The national roan antelope conservation task force to steer the formulation of a national conservation and management strategy held its first meeting in Kisumu at the end of last month.
"The roan antelope Hippotragus equinus was once widely distributed through the savannah woodlands of East, Central, Southern and Western Africa, but during the last 40 years it has declined rapidly throughout much of its traditional home," KWS said in a statement.
The KWS said the national conservation strategy was expected to give guidance to efforts to conserve roan antelopes in Kenya by exploring all the options that are available to ensure the species thrives in perpetuity.

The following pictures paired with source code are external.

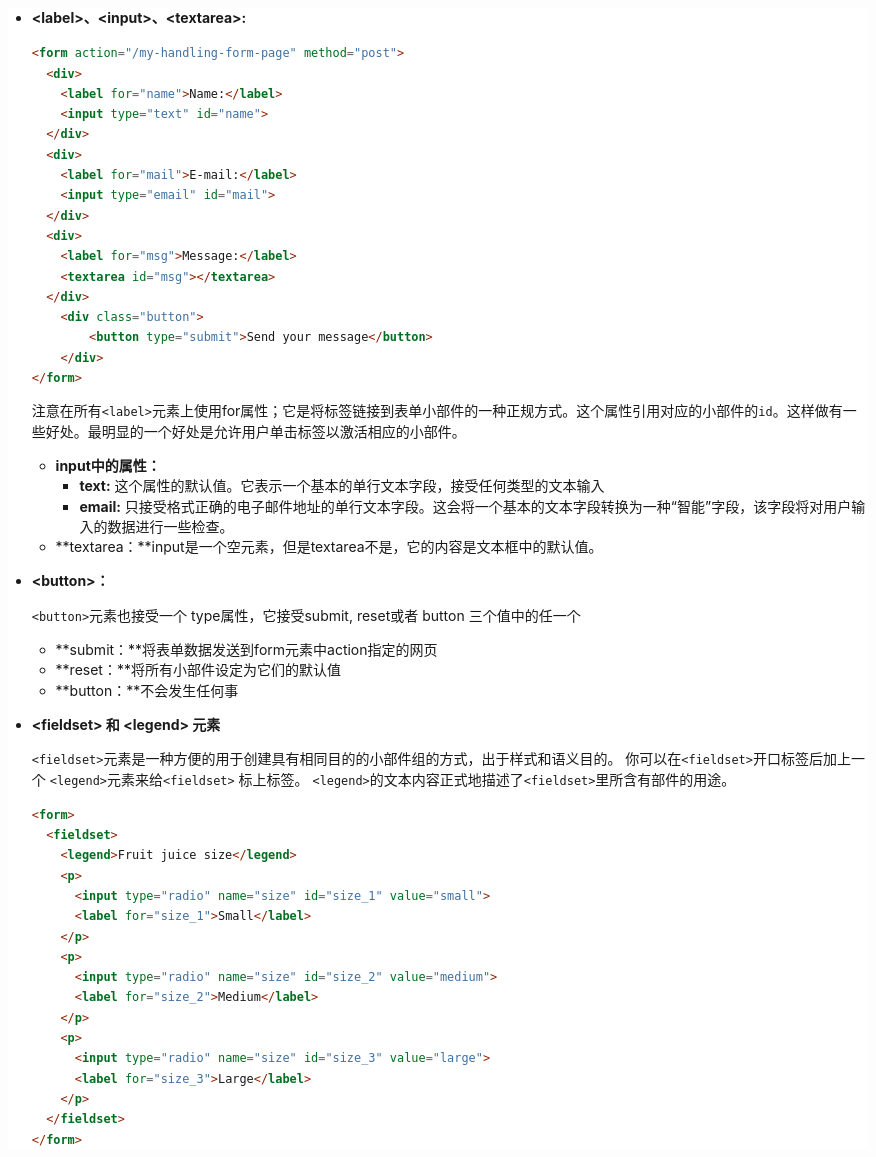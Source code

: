 - **\<label>、\<input>、\<textarea>:** 

  ```html
  <form action="/my-handling-form-page" method="post">
    <div>
      <label for="name">Name:</label>
      <input type="text" id="name">
    </div>
    <div>
      <label for="mail">E-mail:</label>
      <input type="email" id="mail">
    </div>
    <div>
      <label for="msg">Message:</label>
      <textarea id="msg"></textarea>
    </div>
      <div class="button">
          <button type="submit">Send your message</button>
      </div>
  </form>
  ```

  注意在所有`<label>`元素上使用for属性；它是将标签链接到表单小部件的一种正规方式。这个属性引用对应的小部件的`id`。这样做有一些好处。最明显的一个好处是允许用户单击标签以激活相应的小部件。

  - **input中的属性：**
    - **text:** 这个属性的默认值。它表示一个基本的单行文本字段，接受任何类型的文本输入
    - **email:** 只接受格式正确的电子邮件地址的单行文本字段。这会将一个基本的文本字段转换为一种“智能”字段，该字段将对用户输入的数据进行一些检查。
  - **textarea：**input是一个空元素，但是textarea不是，它的内容是文本框中的默认值。

- **\<button>：**

  `<button>`元素也接受一个 type属性，它接受submit, reset或者 button 三个值中的任一个

  - **submit：**将表单数据发送到form元素中action指定的网页
  - **reset：**将所有小部件设定为它们的默认值
  - **button：**不会发生任何事

- **\<fieldset> 和 \<legend> 元素**

  `<fieldset>`元素是一种方便的用于创建具有相同目的的小部件组的方式，出于样式和语义目的。 你可以在`<fieldset>`开口标签后加上一个 `<legend>`元素来给`<fieldset>` 标上标签。 `<legend>`的文本内容正式地描述了`<fieldset>`里所含有部件的用途。

  ```html
  <form>
    <fieldset>
      <legend>Fruit juice size</legend>
      <p>
        <input type="radio" name="size" id="size_1" value="small">
        <label for="size_1">Small</label>
      </p>
      <p>
        <input type="radio" name="size" id="size_2" value="medium">
        <label for="size_2">Medium</label>
      </p>
      <p>
        <input type="radio" name="size" id="size_3" value="large">
        <label for="size_3">Large</label>
      </p>
    </fieldset>
  </form>
  ```
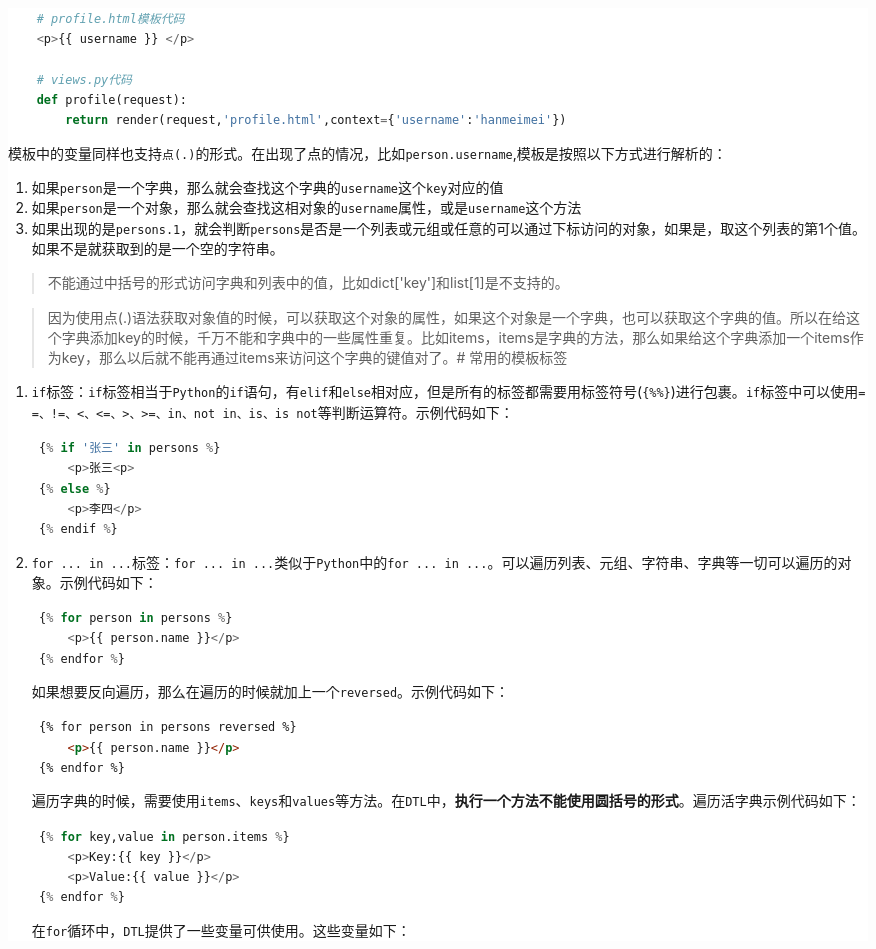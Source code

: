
 ```python
    # profile.html模板代码
    <p>{{ username }} </p>
    
    # views.py代码
    def profile(request):
        return render(request,'profile.html',context={'username':'hanmeimei'})
```

模板中的变量同样也支持`点(.)`的形式。在出现了点的情况，比如`person.username`,模板是按照以下方式进行解析的：
1. 如果`person`是一个字典，那么就会查找这个字典的`username`这个`key`对应的值
2. 如果`person`是一个对象，那么就会查找这相对象的`username`属性，或是`username`这个方法
3. 如果出现的是`persons.1`，就会判断`persons`是否是一个列表或元组或任意的可以通过下标访问的对象，如果是，取这个列表的第1个值。如果不是就获取到的是一个空的字符串。


>不能通过中括号的形式访问字典和列表中的值，比如dict['key']和list[1]是不支持的。

>因为使用点(.)语法获取对象值的时候，可以获取这个对象的属性，如果这个对象是一个字典，也可以获取这个字典的值。所以在给这个字典添加key的时候，千万不能和字典中的一些属性重复。比如items，items是字典的方法，那么如果给这个字典添加一个items作为key，那么以后就不能再通过items来访问这个字典的键值对了。# 常用的模板标签

1. `if`标签：`if`标签相当于`Python`的`if`语句，有`elif`和`else`相对应，但是所有的标签都需要用标签符号\(`{%%}`\)进行包裹。`if`标签中可以使用`==、!=、<、<=、>、>=、in、not in、is、is not`等判断运算符。示例代码如下：

   ```python
    {% if '张三' in persons %}
        <p>张三<p>
    {% else %}
        <p>李四</p>
    {% endif %}  
   ```

2. `for ... in ...`标签：`for ... in ...`类似于`Python`中的`for ... in ...`。可以遍历列表、元组、字符串、字典等一切可以遍历的对象。示例代码如下：

   ```python
    {% for person in persons %}
        <p>{{ person.name }}</p>
    {% endfor %}
   ```

   如果想要反向遍历，那么在遍历的时候就加上一个`reversed`。示例代码如下：

   ```html
    {% for person in persons reversed %}
        <p>{{ person.name }}</p>
    {% endfor %}
   ```

   遍历字典的时候，需要使用`items`、`keys`和`values`等方法。在`DTL`中，**执行一个方法不能使用圆括号的形式**。遍历活字典示例代码如下：

   ```python
    {% for key,value in person.items %}
        <p>Key:{{ key }}</p>
        <p>Value:{{ value }}</p>
    {% endfor %}
   ```

   在`for`循环中，`DTL`提供了一些变量可供使用。这些变量如下：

Originally the roan occupied fairly large areas of Southern Kenya, occurring from Lake Natron to Lake Victoria and North to Mt Elgon and the Cherangani Hills, as well as in two pockets centered around Thika / Kitui and an area to the East of the Chyulu Hills.
By the early 1960s, the distribution had become much reduced, and the species was declining further in most of the scattered localities in which it persisted.
In the last decade there have been no confirmed reports of roan from either the Eastern Mara and Oloolol (or Isuria) Escarpment, or the Mt Elgon region, and the last known refuge of the species in Kenya is the Lambwe Valley in the 120 square km Ruma National Park, 425 km West of Nairobi in Nyanza Province.
The population at Ruma National Park has declined from 202 individuals in 1976 to about 50 individuals today.
Established in 1966 as the Lambwe Valley Game Reserve, the park later changed its status in 1989 to Ruma National Park.
But what is interesting is the fact that as it changed its status, the community requested that the name of the new park should be their own initiative and thus the name Ruma was picked.
The local community wanted it named after one of their most powerful son -- the wizard Gor Mahia, who lived high on a hill which now forms part of the Kanyamwa Escarpment, from where he used to watch over his people. That request was granted and so the park earned its name Ruma National Park.
The decline in numbers and shrinkage in distribution of roan antelopes in Kenya has necessitated the formation of a national roan antelope conservation task force to steer the process of formulating a national conservation and management strategy.